Minimal Change Disease Associated With Durvalumab

Masataro G Toda 1, Kentaro Fujii 1,, Ai Kato 1, Ayumi Yoshifuji 1, Motoaki Komatsu 1, Yoshiaki Amino 2, Satoru Kitazono 2, Akinori Hashiguchi 3, Munekazu Ryuzaki 1
PMCID: PMC8484110  PMID: 34622115

To the Editor:

At present, minimal change disease (MCD) caused by PD-L1 inhibitors has not been reported. We have reported the first case of MCD caused by a PD-L1 inhibitor, durvalumab. A 75-year-old Asian man who developed nephrotic syndrome after 4 cycles of durvalumab administration for non−small cell lung cancer (NSCLC) was diagnosed with MCD by kidney biopsy. Complete remission (CR) was achieved soon after administration of prednisolone (PSL) (see Supplementary Material, Case Presentation and Supplementary Figures S1 and S2).
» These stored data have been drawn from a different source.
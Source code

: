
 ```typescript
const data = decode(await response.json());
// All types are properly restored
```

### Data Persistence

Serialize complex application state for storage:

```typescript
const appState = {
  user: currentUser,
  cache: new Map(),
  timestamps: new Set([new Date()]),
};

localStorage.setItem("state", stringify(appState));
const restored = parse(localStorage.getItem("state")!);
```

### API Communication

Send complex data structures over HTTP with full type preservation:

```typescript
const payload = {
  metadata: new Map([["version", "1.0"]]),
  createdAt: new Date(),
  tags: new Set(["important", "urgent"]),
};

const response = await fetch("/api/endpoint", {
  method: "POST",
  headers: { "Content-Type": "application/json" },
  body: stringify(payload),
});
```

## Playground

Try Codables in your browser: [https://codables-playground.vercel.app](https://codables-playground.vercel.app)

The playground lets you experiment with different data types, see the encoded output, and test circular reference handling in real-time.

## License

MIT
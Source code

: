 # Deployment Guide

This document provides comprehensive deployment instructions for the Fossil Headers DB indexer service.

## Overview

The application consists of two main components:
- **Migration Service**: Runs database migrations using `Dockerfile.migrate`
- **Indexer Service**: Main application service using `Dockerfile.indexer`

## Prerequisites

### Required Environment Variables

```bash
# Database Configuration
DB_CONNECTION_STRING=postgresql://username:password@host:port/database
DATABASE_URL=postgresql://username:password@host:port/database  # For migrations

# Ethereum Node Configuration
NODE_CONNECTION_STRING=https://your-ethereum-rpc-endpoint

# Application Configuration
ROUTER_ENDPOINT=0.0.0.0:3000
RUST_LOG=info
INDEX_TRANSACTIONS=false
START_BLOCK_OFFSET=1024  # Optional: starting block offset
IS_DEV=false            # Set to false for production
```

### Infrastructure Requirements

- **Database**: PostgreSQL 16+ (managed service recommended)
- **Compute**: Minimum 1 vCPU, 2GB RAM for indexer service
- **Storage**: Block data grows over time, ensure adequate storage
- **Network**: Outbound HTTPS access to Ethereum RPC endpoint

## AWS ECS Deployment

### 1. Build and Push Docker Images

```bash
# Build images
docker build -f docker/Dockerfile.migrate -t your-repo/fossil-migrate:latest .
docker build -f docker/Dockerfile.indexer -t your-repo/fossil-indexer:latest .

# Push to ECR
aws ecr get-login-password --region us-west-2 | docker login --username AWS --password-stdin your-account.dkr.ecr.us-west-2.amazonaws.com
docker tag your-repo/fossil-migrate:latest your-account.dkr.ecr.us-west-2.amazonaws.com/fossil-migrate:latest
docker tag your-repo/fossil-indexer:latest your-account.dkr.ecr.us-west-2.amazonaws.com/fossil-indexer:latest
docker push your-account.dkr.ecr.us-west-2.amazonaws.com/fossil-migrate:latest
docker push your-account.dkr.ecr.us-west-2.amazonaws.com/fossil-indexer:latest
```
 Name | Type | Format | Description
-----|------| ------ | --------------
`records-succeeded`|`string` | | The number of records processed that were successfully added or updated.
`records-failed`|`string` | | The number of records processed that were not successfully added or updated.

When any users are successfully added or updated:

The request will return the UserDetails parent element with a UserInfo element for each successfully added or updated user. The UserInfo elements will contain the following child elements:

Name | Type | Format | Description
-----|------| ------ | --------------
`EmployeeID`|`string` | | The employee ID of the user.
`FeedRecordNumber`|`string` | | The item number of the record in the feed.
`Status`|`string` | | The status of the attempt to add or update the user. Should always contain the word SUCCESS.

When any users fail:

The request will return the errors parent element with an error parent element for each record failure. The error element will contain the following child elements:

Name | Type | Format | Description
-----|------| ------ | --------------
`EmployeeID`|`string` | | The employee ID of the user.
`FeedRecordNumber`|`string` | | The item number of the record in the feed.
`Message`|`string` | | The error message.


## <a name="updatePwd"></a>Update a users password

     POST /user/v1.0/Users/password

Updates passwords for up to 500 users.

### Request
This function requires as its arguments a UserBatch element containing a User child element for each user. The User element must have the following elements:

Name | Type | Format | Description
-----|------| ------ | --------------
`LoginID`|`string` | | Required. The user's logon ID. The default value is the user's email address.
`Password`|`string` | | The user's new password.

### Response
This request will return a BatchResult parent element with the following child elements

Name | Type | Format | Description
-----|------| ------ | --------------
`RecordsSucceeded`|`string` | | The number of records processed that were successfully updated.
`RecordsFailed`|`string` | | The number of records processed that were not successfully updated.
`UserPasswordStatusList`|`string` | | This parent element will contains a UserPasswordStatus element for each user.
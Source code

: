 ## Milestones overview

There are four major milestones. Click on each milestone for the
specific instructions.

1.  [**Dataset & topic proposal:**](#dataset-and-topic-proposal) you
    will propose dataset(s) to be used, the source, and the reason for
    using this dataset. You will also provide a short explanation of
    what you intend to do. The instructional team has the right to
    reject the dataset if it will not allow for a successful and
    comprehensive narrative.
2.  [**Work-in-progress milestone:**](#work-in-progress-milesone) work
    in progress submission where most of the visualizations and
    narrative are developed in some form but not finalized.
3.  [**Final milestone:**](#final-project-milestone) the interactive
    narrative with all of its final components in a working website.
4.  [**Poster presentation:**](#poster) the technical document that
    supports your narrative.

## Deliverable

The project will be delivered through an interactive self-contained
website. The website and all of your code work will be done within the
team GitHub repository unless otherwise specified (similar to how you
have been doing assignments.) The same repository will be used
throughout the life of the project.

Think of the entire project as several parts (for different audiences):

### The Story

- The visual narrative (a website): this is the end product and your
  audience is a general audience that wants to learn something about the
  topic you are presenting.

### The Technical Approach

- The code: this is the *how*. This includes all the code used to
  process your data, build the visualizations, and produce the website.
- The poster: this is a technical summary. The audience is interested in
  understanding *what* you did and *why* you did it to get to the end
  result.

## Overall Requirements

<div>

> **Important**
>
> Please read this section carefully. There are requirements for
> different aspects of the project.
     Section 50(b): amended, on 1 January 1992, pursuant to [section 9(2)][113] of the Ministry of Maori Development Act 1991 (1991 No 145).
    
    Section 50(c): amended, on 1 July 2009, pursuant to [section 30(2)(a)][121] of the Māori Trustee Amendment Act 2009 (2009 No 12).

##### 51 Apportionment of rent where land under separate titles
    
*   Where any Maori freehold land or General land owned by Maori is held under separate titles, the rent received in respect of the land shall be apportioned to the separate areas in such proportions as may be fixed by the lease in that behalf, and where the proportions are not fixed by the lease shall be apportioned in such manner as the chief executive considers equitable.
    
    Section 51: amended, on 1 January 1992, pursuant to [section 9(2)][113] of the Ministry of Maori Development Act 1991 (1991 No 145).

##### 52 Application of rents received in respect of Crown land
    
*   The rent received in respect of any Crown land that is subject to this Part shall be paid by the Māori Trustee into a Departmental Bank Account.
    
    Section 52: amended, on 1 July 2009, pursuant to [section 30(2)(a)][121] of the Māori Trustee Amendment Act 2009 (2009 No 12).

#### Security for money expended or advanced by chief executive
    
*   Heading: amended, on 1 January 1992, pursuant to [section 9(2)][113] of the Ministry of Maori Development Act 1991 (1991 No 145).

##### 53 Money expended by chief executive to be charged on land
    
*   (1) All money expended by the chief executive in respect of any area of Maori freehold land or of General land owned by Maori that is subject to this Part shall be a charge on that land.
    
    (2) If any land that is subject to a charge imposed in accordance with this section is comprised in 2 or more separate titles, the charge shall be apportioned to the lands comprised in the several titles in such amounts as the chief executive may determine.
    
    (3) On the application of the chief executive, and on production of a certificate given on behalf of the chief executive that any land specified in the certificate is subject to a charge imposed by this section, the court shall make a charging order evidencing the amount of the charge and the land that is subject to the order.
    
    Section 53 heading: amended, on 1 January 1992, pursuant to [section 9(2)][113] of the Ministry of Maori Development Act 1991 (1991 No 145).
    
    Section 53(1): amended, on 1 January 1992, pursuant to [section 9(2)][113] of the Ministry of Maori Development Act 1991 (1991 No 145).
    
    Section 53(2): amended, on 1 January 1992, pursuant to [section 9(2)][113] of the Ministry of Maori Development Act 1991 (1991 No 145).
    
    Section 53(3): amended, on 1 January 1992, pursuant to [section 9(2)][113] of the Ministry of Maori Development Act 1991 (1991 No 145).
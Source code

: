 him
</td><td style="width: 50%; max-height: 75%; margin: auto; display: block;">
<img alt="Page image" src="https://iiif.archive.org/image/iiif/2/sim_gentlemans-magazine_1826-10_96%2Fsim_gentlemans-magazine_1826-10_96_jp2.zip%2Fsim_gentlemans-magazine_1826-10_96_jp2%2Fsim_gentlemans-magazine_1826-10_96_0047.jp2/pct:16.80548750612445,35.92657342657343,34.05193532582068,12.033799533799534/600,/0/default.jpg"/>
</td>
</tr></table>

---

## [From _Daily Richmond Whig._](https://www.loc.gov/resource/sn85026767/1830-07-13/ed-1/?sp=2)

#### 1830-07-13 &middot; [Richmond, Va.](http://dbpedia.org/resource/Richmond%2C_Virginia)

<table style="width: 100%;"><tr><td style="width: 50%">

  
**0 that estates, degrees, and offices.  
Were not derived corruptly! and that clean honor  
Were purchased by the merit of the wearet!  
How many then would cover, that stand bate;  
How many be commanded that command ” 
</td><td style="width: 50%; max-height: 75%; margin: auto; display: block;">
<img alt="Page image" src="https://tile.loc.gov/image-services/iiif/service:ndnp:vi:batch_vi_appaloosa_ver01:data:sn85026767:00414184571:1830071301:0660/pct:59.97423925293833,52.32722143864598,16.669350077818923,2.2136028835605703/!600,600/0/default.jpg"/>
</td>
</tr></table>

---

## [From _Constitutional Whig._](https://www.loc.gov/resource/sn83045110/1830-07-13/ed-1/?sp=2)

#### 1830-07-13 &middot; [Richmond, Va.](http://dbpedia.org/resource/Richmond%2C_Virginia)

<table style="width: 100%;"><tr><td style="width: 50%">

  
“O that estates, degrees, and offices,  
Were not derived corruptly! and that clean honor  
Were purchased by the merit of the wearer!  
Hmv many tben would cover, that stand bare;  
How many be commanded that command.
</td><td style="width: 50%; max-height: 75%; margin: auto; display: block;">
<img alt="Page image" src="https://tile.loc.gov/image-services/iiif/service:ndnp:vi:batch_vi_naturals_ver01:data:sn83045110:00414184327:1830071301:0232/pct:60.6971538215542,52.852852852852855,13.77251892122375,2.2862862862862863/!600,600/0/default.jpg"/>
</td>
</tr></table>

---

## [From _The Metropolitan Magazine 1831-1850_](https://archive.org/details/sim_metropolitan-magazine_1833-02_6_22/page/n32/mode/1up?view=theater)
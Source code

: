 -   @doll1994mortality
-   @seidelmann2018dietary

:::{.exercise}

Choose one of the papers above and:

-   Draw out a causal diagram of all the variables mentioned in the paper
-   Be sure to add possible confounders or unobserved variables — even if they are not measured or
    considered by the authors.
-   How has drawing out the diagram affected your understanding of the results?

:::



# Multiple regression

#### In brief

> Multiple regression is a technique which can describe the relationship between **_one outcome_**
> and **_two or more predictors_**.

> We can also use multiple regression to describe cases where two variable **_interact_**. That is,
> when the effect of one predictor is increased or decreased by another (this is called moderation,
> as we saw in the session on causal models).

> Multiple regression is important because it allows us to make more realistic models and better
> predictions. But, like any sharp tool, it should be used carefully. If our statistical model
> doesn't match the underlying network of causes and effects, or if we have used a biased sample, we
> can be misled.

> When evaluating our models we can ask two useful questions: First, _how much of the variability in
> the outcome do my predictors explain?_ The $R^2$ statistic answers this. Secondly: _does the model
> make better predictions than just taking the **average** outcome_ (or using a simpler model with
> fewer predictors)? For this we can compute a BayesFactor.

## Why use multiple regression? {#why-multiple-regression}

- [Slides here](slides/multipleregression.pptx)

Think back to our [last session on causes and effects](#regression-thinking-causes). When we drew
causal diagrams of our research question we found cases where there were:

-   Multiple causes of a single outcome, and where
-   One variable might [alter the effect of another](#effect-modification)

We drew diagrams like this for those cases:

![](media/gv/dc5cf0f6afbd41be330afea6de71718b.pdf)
In the present case, MCD was thought to be caused by durvalumab rather than NSCLC, because proteinuria was observed soon after durvalumab administration, MCD was dramatically improved by administration of PSL, and disease activity of MCD and NSCLC are not consistent.1 Although most cases of renal immune-related adverse effects (irAEs) present with interstitial nephritis,2 rare cases of MCD by CTLA-4 inhibitors and PD-1 inhibitors have been reported (Table 1). The mechanism by which durvalumab causes MCD is assumed to be enhanced effects of T-cell−derived humoral factors2 and direct impairment of the glomerular filtration barrier via activation of CD80 in podocytes.3

Table 1.

Summary of published reports of minimal change disease associated with immune checkpoint inhibitors

Authors, year Age Sex Disease ICPIs Cr (baseline)
(mg/dl)
Cr (worst)
(mg/dl)
Proteinuria (pretreatment)
(g/d)
Proteinuria (posttreatment)
(g/d)
Treatment (/d) Taper (days) Outcome Rechallenge
No Rechallenge Bickel et al., 2016 62 M Mesothelioma Pembrolizumab GFR 90 GFR 27 19 0 PSL 1 mg/kg 70 CR
Kidd and Gizaw, 2016 55 M Melanoma Ipilimumab 1.2 5.2 9 NA PSL 2 mg/kg NA CR
Kitchlu et al., 2017 43 M Hodgkin lymphoma Pembrolizumab 0.76 3.93 10.3 3.1 PSL 2 mg/kg 180 PR
Gao et al., 2018 40 M Hodgkin lymphoma SHR-1210 (anti−PD-1) 0.77 NA 30 0.18 PSL 1 mg/kg 56 CR
Izzedine et al., 2019 NA NA Melanoma Pembrolizumab GFR 90 GFR 28 6 NA PSL (NA) mg NA ESRD
Izzedine et al., 2019 NA NA Ileal NETs Pembrolizumab NA 1.65 3.5 NA No treatment NA SD
E. Vaughan et al., 2020 57 M Tongue squamous cell carcinoma Nivolumab 0.79 2.29 2.1 NA PSL 75 mg NA SD
Rechallenge Kitchlu et al., 2017 45 M Melanoma Ipilimumab 0.68 0.8 9.5 0.39 PSL 1 mg/kg 120 CR Recurrence without PSL
Saito et al., 2019 79 M Lung adenocarcinoma Pembrolizumab NA NA 13.8 0 PSL 40 mg →10 mg 56 CR No recurrence with PSL 10 mg/d
Glutsh et al., 2019 68 M Melanoma Pembrolizumab normal 2.86 19 0.33 PSL 100 mg 42 CR Recurrence without PSL

CR, complete remission; ESRD, end-stage renal disease; GFR, glomerular filtration rate; ICPIs, immune checkpoint inhibitors; M, male; NA, not available, NETs, neuroendocrine tumors; PD-1, programmed death−1; PR, partial response; PSL, prednisolone; SD, stable disease.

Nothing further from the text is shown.